Nonprofit program BIG!NYC takes basic recycling to new lengths, reducing city waste by selling low-cost, salvaged and surplus building material like scaffolding, tiling, panels and shutters, which would otherwise get dumped in a landfill. Keeping New York’s carbon footprint to a minimum is no easy task, but BIG!NYC holds volunteer days at which you can pitch in at one of the organization’s warehouses in Astoria and Gowanus. Tasks include breaking down materials, painting, sorting, inventory tagging, basic warehouse organization and some light retail duties. As an added perk, the group has been known to reward hard work with a pizza lunch or complimentary goody bag. 3-17 26th Ave between 3rd and 4th Sts, Astoria, Queens (718-777-0132) • 69 9th St at Gowanus Canal, Gowanus, Brooklyn (718-725-8925) • bignyc.org

Lower East Side Ecology Center

The LES Ecology Center has been an urban sustainability pioneer since its inception in 1987, when it began as an initiative to provide New Yorkers with drop-off recycling centers. Since then, its compost-collection and electronic-waste recycling have created a greener, more ecologically sound New York. Volunteers can further the Ecology Center’s mission through the organization’s Green Space program: During special volunteer days, participants work to weed, plant, fertilize and maintain the natural green areas surrounding the LES Ecology Center Garden and East River Park. lesecologycenter.org

Time’s Up

Cycling enthusiasts and lovers of clean air, unite! This 25-year-old nonprofit is an all-volunteer-run organization that spreads sustainability awareness with a big emphasis on biking. Volunteers can participate in or lead political group rides throughout the city (many of which are themed, like the Polar Bear Earth Day ride on Sun 22), helping to create a safe cycling community and cut down on busy urban congestion.
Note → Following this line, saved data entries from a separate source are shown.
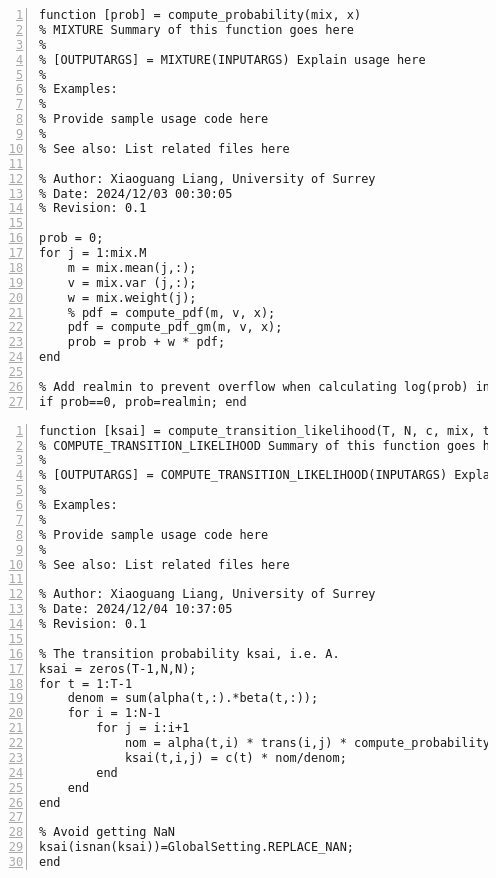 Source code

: \documentclass{article}
\begin{document}
\begin{lstlisting}[frame=single, numbers=left, style=Matlab-editor, caption={compute\_probability.m}, label={lst:compute_probability}]
  function [prob] = compute_probability(mix, x)
% MIXTURE Summary of this function goes here
%
% [OUTPUTARGS] = MIXTURE(INPUTARGS) Explain usage here
%
% Examples:
%
% Provide sample usage code here
%
% See also: List related files here

% Author: Xiaoguang Liang, University of Surrey
% Date: 2024/12/03 00:30:05
% Revision: 0.1

prob = 0;
for j = 1:mix.M
    m = mix.mean(j,:);
    v = mix.var (j,:);
    w = mix.weight(j);
    % pdf = compute_pdf(m, v, x);
    pdf = compute_pdf_gm(m, v, x);
    prob = prob + w * pdf;
end

% Add realmin to prevent overflow when calculating log(prob) in viterbi.m.
if prob==0, prob=realmin; end

\end{lstlisting}

\begin{lstlisting}[frame=single, numbers=left, style=Matlab-editor, caption={compute\_transition\_likelihood.m}, label={lst:compute_transition_likelihood}]
  function [ksai] = compute_transition_likelihood(T, N, c, mix, trans, observations, alpha, beta)
% COMPUTE_TRANSITION_LIKELIHOOD Summary of this function goes here
% 
% [OUTPUTARGS] = COMPUTE_TRANSITION_LIKELIHOOD(INPUTARGS) Explain usage here
% 
% Examples: 
% 
% Provide sample usage code here
% 
% See also: List related files here

% Author: Xiaoguang Liang, University of Surrey 
% Date: 2024/12/04 10:37:05 
% Revision: 0.1 

% The transition probability ksai, i.e. A.
ksai = zeros(T-1,N,N);
for t = 1:T-1
    denom = sum(alpha(t,:).*beta(t,:));
    for i = 1:N-1
    	for j = i:i+1
    		nom = alpha(t,i) * trans(i,j) * compute_probability(mix(j),observations(t+1,:)) * beta(t+1,j);
    		ksai(t,i,j) = c(t) * nom/denom;
    	end
    end
end

% Avoid getting NaN
ksai(isnan(ksai))=GlobalSetting.REPLACE_NAN;
end

\end{lstlisting}
\end{document}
Time’s Up also offers a number of bike-maintenance and repair workshops out of its two indoor spaces in Manhattan and Brooklyn. But this two-wheeled group’s environmental influence doesn’t end in the bike lane—the organization offers a number of volunteer-led green-space tours each year, which focus on preserving and defending community gardens, and has been a driving force in launching pedicabs and promoting hybrid-car usage in the city. (212-802-8222, times-up.org)

PortSide NewYork

With so much happening on dry land, it’s easy to forget that New York City is surrounded by bodies of water. This nonprofit, which advocates responsible and efficient usage of NYC’s “blue space,” is out to change that through the creation of action-oriented maritime education programs. PortSide offers a number of opportunities working with local inner-city youth; the organization has commandeered a retired oil tanker, the Mary A. Whalen, as a de facto headquarters, museum ship and event location, and it’s constantly looking for volunteers to help out with boat maintenance and restoration, in addition to program development and historical research. More pressing, PortSide recently encountered a real-estate crisis, and could use volunteers to help with fund-raising to secure a more permanent home from which it can carry out its good work. You can also sign the group’s petition at chn.ge/PortSideSOS. (917-414-0565, portsidenewyork.org)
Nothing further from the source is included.